Problem to solve - Please report every line in the entries that contains the string "frame".

(Study material)

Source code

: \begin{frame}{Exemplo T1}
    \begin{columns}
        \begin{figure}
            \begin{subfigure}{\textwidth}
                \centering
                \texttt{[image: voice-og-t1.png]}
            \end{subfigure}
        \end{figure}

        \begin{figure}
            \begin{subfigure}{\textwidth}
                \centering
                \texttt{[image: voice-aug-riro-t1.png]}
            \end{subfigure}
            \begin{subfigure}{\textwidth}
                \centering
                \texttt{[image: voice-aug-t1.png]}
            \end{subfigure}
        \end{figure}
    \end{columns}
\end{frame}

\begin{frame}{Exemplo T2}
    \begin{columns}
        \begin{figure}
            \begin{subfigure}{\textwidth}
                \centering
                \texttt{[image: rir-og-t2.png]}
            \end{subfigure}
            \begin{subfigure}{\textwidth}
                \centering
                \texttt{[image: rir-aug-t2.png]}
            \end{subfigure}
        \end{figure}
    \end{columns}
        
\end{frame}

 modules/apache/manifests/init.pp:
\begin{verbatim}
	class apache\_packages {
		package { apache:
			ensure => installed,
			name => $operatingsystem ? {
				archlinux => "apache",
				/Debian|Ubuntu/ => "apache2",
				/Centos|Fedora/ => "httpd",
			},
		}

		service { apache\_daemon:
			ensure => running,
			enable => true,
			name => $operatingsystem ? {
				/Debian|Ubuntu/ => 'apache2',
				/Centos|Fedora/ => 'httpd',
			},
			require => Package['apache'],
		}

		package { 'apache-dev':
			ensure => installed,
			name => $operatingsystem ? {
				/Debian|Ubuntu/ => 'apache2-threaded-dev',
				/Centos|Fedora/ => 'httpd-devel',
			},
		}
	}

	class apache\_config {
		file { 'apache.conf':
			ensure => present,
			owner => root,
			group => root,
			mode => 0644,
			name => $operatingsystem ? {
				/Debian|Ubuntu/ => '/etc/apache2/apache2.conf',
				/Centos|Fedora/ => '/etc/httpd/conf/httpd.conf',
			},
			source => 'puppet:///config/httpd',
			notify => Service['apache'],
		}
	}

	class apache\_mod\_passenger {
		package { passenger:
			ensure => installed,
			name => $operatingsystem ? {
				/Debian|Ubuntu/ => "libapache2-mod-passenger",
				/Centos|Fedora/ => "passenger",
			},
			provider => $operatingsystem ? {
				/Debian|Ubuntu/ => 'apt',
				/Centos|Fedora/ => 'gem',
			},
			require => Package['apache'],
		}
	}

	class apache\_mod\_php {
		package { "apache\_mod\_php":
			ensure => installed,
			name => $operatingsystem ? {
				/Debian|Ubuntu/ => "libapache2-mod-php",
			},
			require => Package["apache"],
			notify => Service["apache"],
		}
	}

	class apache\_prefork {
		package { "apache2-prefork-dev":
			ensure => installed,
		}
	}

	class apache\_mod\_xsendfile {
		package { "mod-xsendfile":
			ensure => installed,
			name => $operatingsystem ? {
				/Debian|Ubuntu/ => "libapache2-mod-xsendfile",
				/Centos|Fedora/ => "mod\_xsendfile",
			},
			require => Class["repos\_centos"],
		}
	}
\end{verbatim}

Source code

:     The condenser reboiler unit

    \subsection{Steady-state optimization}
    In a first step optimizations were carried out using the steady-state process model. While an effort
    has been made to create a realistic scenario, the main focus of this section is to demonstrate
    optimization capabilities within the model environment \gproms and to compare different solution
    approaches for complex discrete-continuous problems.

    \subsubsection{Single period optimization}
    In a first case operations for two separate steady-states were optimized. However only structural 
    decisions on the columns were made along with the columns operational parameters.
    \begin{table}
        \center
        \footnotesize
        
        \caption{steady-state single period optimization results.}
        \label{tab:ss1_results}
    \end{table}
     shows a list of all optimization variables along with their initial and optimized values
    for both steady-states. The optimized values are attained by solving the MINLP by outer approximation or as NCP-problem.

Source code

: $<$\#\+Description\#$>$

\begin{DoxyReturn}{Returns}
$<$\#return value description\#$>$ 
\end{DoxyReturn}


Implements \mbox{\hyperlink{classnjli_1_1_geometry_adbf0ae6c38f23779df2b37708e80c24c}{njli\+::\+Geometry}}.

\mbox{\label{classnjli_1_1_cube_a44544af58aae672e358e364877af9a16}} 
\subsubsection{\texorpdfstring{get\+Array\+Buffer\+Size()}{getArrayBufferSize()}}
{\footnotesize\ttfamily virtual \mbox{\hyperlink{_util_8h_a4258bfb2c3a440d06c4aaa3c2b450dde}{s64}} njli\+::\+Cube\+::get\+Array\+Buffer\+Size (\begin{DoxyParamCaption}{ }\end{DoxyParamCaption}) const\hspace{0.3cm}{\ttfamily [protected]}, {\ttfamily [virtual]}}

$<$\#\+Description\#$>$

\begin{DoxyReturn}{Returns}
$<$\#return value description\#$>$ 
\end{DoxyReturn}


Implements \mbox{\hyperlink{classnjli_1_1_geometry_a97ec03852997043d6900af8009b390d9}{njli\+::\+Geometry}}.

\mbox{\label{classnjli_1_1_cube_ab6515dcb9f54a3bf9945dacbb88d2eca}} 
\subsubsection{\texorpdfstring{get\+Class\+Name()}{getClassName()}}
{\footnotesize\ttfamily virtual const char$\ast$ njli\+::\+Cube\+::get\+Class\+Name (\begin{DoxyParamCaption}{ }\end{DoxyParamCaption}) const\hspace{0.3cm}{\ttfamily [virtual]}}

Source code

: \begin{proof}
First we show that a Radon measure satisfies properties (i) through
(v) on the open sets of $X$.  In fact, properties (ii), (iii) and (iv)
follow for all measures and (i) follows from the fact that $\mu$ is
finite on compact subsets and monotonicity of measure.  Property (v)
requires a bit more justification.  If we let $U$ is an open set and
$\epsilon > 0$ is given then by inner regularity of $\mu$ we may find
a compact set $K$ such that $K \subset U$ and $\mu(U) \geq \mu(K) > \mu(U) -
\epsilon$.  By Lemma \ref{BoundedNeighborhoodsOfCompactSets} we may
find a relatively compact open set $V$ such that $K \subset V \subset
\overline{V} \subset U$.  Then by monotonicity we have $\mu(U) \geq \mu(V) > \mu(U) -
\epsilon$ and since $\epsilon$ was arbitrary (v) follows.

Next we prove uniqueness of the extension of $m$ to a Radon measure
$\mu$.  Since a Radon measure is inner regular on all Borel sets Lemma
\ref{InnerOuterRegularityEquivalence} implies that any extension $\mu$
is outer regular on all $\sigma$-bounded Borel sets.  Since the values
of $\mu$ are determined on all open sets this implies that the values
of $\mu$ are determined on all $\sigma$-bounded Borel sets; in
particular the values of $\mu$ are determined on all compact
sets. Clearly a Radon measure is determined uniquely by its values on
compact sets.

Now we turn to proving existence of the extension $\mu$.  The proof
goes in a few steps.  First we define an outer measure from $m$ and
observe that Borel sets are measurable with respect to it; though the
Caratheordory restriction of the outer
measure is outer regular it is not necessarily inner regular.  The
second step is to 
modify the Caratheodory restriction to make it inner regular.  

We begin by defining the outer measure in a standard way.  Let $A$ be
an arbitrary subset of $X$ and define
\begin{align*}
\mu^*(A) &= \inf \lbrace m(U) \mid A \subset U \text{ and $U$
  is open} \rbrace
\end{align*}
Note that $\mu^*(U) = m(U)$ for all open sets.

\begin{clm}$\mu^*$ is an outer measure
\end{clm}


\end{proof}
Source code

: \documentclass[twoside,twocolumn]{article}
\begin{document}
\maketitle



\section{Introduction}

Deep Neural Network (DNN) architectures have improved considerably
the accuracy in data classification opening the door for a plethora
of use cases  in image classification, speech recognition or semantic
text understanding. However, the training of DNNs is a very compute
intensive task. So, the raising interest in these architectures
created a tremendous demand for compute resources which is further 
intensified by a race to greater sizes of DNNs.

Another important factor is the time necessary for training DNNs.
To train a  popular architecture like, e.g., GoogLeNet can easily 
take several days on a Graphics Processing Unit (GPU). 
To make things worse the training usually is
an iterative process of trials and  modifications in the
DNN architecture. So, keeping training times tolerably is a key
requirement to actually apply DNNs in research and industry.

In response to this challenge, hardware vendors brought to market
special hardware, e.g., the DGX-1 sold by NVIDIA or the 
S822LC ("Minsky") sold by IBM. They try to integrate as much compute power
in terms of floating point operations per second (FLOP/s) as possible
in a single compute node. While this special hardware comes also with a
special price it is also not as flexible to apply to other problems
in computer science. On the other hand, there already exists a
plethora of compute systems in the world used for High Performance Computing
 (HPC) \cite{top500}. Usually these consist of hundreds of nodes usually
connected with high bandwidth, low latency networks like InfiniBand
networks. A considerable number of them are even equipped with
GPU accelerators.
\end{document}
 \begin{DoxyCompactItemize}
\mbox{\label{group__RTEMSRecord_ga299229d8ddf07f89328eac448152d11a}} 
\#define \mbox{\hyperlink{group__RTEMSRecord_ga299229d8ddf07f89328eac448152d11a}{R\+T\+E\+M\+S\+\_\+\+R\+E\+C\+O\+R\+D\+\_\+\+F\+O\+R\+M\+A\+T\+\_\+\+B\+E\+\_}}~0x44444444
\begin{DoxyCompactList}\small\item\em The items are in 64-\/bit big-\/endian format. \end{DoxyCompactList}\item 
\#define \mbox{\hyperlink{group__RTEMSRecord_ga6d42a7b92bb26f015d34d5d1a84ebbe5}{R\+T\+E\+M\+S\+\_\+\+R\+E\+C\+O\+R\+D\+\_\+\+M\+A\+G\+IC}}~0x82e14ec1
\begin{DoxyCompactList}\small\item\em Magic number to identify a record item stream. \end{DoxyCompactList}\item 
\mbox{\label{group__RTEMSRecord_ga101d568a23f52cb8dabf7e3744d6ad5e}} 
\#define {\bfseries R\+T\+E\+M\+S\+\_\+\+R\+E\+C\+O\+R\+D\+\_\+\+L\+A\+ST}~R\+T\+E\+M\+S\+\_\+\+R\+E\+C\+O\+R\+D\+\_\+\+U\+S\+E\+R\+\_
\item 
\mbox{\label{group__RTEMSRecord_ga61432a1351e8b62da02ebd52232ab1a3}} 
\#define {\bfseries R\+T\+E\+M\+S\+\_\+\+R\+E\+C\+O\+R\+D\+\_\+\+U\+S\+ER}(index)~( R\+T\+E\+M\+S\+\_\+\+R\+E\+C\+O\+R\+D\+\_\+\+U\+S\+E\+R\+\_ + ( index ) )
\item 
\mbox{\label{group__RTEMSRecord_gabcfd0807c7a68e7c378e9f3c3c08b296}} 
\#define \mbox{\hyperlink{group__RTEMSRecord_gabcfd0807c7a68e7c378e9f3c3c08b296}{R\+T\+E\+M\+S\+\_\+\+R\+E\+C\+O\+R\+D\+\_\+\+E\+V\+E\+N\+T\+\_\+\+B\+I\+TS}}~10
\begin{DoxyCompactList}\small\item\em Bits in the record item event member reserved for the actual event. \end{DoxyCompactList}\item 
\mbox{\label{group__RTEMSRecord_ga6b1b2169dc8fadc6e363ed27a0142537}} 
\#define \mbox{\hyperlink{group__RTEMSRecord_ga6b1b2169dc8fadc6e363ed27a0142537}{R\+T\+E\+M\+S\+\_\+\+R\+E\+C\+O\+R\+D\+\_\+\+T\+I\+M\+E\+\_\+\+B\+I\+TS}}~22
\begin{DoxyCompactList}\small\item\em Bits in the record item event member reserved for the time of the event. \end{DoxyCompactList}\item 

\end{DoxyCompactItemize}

(End Study material)

Answer for the task -
: \begin{frame}{Exemplo T1}
\end{frame}
\begin{frame}{Exemplo T2}
\end{frame}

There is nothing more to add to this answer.